For me, balancing career and motherhood is very important. I love my career. I wish I could do it without having to actually go into the office every day, but I love that it gives me a sense of self. I am a tv producer and host. Some days that means sitting at my desk all day wearing headphones to drown out my co-workers while I write scripts. Some days I’m in the studio or on location for a shoot. Those days are long but fun. Today I’m actually flying in the corporate jet to attend the Daytime Emmy awards… my first national nomination. For me it’s a job that’s easy to love.
Of course I also love being a mom. God and family are my number one priorities. And to tell the truth I think I do a pretty darn good job of balancing everything. For example, yesterday I came home from work and cooked dinner for the family while whipping up a batch of homemade salsa, then took a walk with the kids. Today, however, I told them to make their own lunch while I worked on spackling on enough makeup to last thru the flight to LA and the awards gala. I did not feel guilty about it. In fact, I made them unload the dishwasher and take out the trash too. In our household everybody pitches in. I like to think I’m teaching them not only about balance for mom, but how a run a healthy functioning household.
There are a few things to be cautioned of when pursuing both career and family…
– Travel – this can be fun or necessary for work, but if your kids are young or have special needs, I recommend you travel as little as possible. They need routine and to have both parents home at night whenever possible.
– Flexibility – whenever possible, one parent must have a job that is at least somewhat flexible with hours. You and your spouse can decide who that is, and make sure that’s the parent on the school’s emergency call list. My husband is off work every other Thursday, so that’s the day we try to schedule appointments. I can shift my lunch hour, so that allows for parent-teacher meetings, etc.
– Commute – pay attention to how much of your day is spent sitting in the car. When my boys were in private school we commuted together, which turned out to be a great time for bonding and working on spelling words. Dad still has a lengthy commute but we try to help him out by taking care of errands so that he can concentrate on getting home as quickly as possible.

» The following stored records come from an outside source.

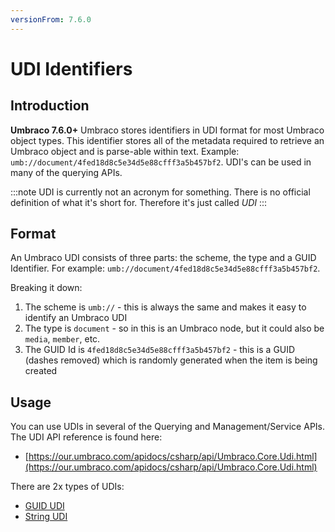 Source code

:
 ```yaml
---
versionFrom: 7.6.0
---
```


# UDI Identifiers

## Introduction

**Umbraco 7.6.0+** Umbraco stores identifiers in UDI format for most Umbraco object types. This identifier stores all of the metadata required to retrieve an Umbraco object and is parse-able within text. Example: `umb://document/4fed18d8c5e34d5e88cfff3a5b457bf2`. UDI's can be used in many of the querying APIs.

:::note
UDI is currently not an acronym for something. There is no official definition of what it's short for. Therefore it's just called *UDI*
:::

## Format

An Umbraco UDI consists of three parts: the scheme, the type and a GUID Identifier. For example: `umb://document/4fed18d8c5e34d5e88cfff3a5b457bf2`.

Breaking it down:

1. The scheme is `umb://` - this is always the same and makes it easy to identify an Umbraco UDI
2. The type is `document` - so in this is an Umbraco node, but it could also be `media`, `member`, etc.
3. The GUID Id is `4fed18d8c5e34d5e88cfff3a5b457bf2` - this is a GUID (dashes removed) which is randomly generated when the item is being created

## Usage

You can use UDIs in several of the Querying and Management/Service APIs. The UDI API reference is found here:

* [https://our.umbraco.com/apidocs/csharp/api/Umbraco.Core.Udi.html](https://our.umbraco.com/apidocs/csharp/api/Umbraco.Core.Udi.html)

There are 2x types of UDIs:

* [GUID UDI](https://our.umbraco.com/apidocs/csharp/api/Umbraco.Core.GuidUdi.html)
* [String UDI](https://our.umbraco.com/apidocs/csharp/api/Umbraco.Core.StringUdi.html)
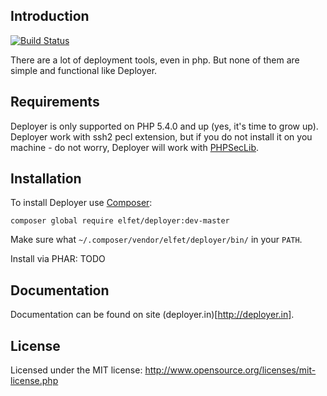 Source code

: Introduction
------------
[![Build Status](https://travis-ci.org/elfet/deployer.png?branch=master)](https://travis-ci.org/elfet/deployer)

There are a lot of deployment tools, even in php. But none of them are simple and functional like Deployer.

Requirements
------------
Deployer is only supported on PHP 5.4.0 and up (yes, it's time to grow up).
Deployer work with ssh2 pecl extension, but if you do not install it on you machine - do not worry,
Deployer will work with [PHPSecLib](https://github.com/phpseclib/phpseclib).

Installation
------------

To install Deployer use [Composer](https://getcomposer.org):

```
composer global require elfet/deployer:dev-master
```

Make sure what `~/.composer/vendor/elfet/deployer/bin/` in your `PATH`.

Install via PHAR: TODO

Documentation
-------------

Documentation can be found on site (deployer.in)[http://deployer.in].

License
-------
Licensed under the MIT license: http://www.opensource.org/licenses/mit-license.php
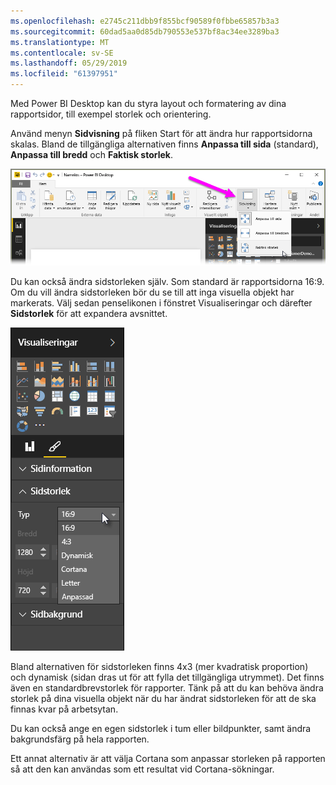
 ```yaml
---
ms.openlocfilehash: e2745c211dbb9f855bcf90589f0fbbe65857b3a3
ms.sourcegitcommit: 60dad5aa0d85db790553e537bf8ac34ee3289ba3
ms.translationtype: MT
ms.contentlocale: sv-SE
ms.lasthandoff: 05/29/2019
ms.locfileid: "61397951"
---
```

Med Power BI Desktop kan du styra layout och formatering av dina rapportsidor, till exempel storlek och orientering.

Använd menyn **Sidvisning** på fliken Start för att ändra hur rapportsidorna skalas. Bland de tillgängliga alternativen finns **Anpassa till sida** (standard), **Anpassa till bredd** och **Faktisk storlek**.

![](media/3-11-page-layout-formatting/3-11_1.png)

Du kan också ändra sidstorleken själv. Som standard är rapportsidorna 16:9. Om du vill ändra sidstorleken bör du se till att inga visuella objekt har markerats. Välj sedan penselikonen i fönstret Visualiseringar och därefter **Sidstorlek** för att expandera avsnittet.

![](media/3-11-page-layout-formatting/3-11_2.png)

Bland alternativen för sidstorleken finns 4x3 (mer kvadratisk proportion) och dynamisk (sidan dras ut för att fylla det tillgängliga utrymmet). Det finns även en standardbrevstorlek för rapporter. Tänk på att du kan behöva ändra storlek på dina visuella objekt när du har ändrat sidstorleken för att de ska finnas kvar på arbetsytan.

Du kan också ange en egen sidstorlek i tum eller bildpunkter, samt ändra bakgrundsfärg på hela rapporten.

Ett annat alternativ är att välja Cortana som anpassar storleken på rapporten så att den kan användas som ett resultat vid Cortana-sökningar.

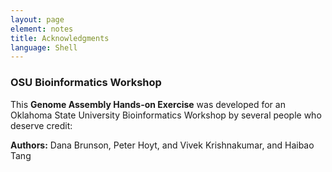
 ```yaml
---
layout: page
element: notes
title: Acknowledgments
language: Shell
---
```


### OSU Bioinformatics Workshop 

This **Genome Assembly Hands-on Exercise**
was developed for an Oklahoma State University Bioinformatics Workshop 
by several people who deserve credit: 

**Authors:** Dana Brunson, Peter Hoyt, and Vivek Krishnakumar, and Haibao Tang 
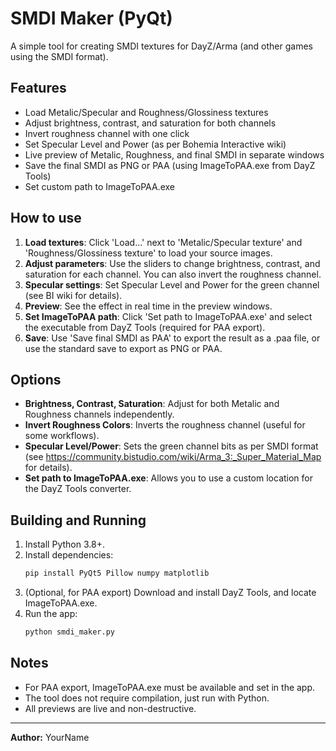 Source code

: # SMDI Maker (PyQt)

A simple tool for creating SMDI textures for DayZ/Arma (and other games using the SMDI format).

## Features
- Load Metalic/Specular and Roughness/Glossiness textures
- Adjust brightness, contrast, and saturation for both channels
- Invert roughness channel with one click
- Set Specular Level and Power (as per Bohemia Interactive wiki)
- Live preview of Metalic, Roughness, and final SMDI in separate windows
- Save the final SMDI as PNG or PAA (using ImageToPAA.exe from DayZ Tools)
- Set custom path to ImageToPAA.exe

## How to use
1. **Load textures**: Click 'Load...' next to 'Metalic/Specular texture' and 'Roughness/Glossiness texture' to load your source images.
2. **Adjust parameters**: Use the sliders to change brightness, contrast, and saturation for each channel. You can also invert the roughness channel.
3. **Specular settings**: Set Specular Level and Power for the green channel (see BI wiki for details).
4. **Preview**: See the effect in real time in the preview windows.
5. **Set ImageToPAA path**: Click 'Set path to ImageToPAA.exe' and select the executable from DayZ Tools (required for PAA export).
6. **Save**: Use 'Save final SMDI as PAA' to export the result as a .paa file, or use the standard save to export as PNG or PAA.

## Options
- **Brightness, Contrast, Saturation**: Adjust for both Metalic and Roughness channels independently.
- **Invert Roughness Colors**: Inverts the roughness channel (useful for some workflows).
- **Specular Level/Power**: Sets the green channel bits as per SMDI format (see https://community.bistudio.com/wiki/Arma_3:_Super_Material_Map for details).
- **Set path to ImageToPAA.exe**: Allows you to use a custom location for the DayZ Tools converter.

## Building and Running
1. Install Python 3.8+.
2. Install dependencies:
   ```sh
   pip install PyQt5 Pillow numpy matplotlib
   ```
3. (Optional, for PAA export) Download and install DayZ Tools, and locate ImageToPAA.exe.
4. Run the app:
   ```sh
   python smdi_maker.py
   ```

## Notes
- For PAA export, ImageToPAA.exe must be available and set in the app.
- The tool does not require compilation, just run with Python.
- All previews are live and non-destructive.

---

**Author:** YourName
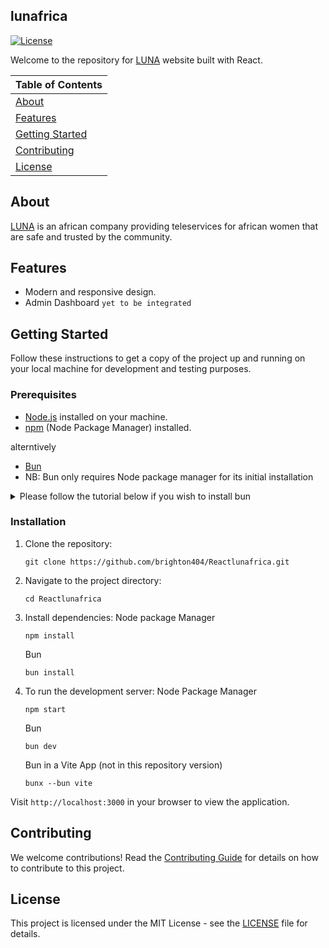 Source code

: 
## lunafrica

[![License](https://img.shields.io/badge/license-MIT-blue.svg)](LICENSE)

[LUNA]:https://www.lunafrica.com
Welcome to the repository for [LUNA] website built with React.

| Table of Contents |
| :---------------- |
| [About](#about) |
| [Features](#features) |
| [Getting Started](#getting-started) |
| [Contributing](#contributing) |
| [License](#license) |

## About

[LUNA] is an african company providing teleservices for african women that are safe and trusted by the community.

## Features

- Modern and responsive design.
- Admin Dashboard `yet to be integrated`

## Getting Started

Follow these instructions to get a copy of the project up and running on your local machine for development and testing purposes.

### Prerequisites

- [Node.js](https://nodejs.org/) installed on your machine. 
- [npm](https://www.npmjs.com/) (Node Package Manager) installed.

alterntively
- [Bun](https://bun.sh/)
- NB: Bun only requires Node package manager for its initial installation
<details>
   <summary>Please follow the tutorial below if you wish to install bun</summary>
   <iframe width="777" height="480" src="https://www.youtube.com/embed/uCMFaLyOk3U" title="Easy Way How To Install Bun js On Windows (Step by Step)" frameborder="0" allow="accelerometer; autoplay; clipboard-write; encrypted-media; gyroscope; picture-in-picture; web-share" allowfullscreen></iframe>
</details>

### Installation

1. Clone the repository:

   ```
   git clone https://github.com/brighton404/Reactlunafrica.git
   ```

2. Navigate to the project directory:

   ```
   cd Reactlunafrica
   ```

3. Install dependencies:
   Node package Manager
   ```
   npm install
   ```

   Bun
   ```
   bun install
   ```
   
5. To run the development server:
   Node Package Manager
   ```
   npm start
   ```
   
   Bun
   ```
   bun dev
   ```

   Bun in a Vite App (not in this repository version)
   ```
   bunx --bun vite
   ```
Visit `http://localhost:3000` in your browser to view the application.

## Contributing

We welcome contributions! Read the [Contributing Guide](CONTRIBUTING.md) for details on how to contribute to this project.

## License

This project is licensed under the MIT License - see the [LICENSE](LICENSE) file for details.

– Stepkids – don’t let the kids who don’t live with you full time fall through the cracks. Obviously, you can’t attend every game/performance/meeting if these kids live far away, but you must find ways to show up for them whenever possible. My husband goes to lunch with the 7 year old on his Thursday’s off (when appointments don’t conflict), and he attends the football games where our 14 year old is playing in the band. Since our 5 kids represent 3 households, we frequently have to divide and conquer so that at least one of us can cheer them on.
As you can probably tell, balance is something that has an ebb & flow. Rejoice when you have it, but don’t sweat it if your day feels like Dorothy’s house just before landing in Oz. When balance seems unattainable just focus on one step. Ask yourself, “what is the next best step I can take?”. And take it!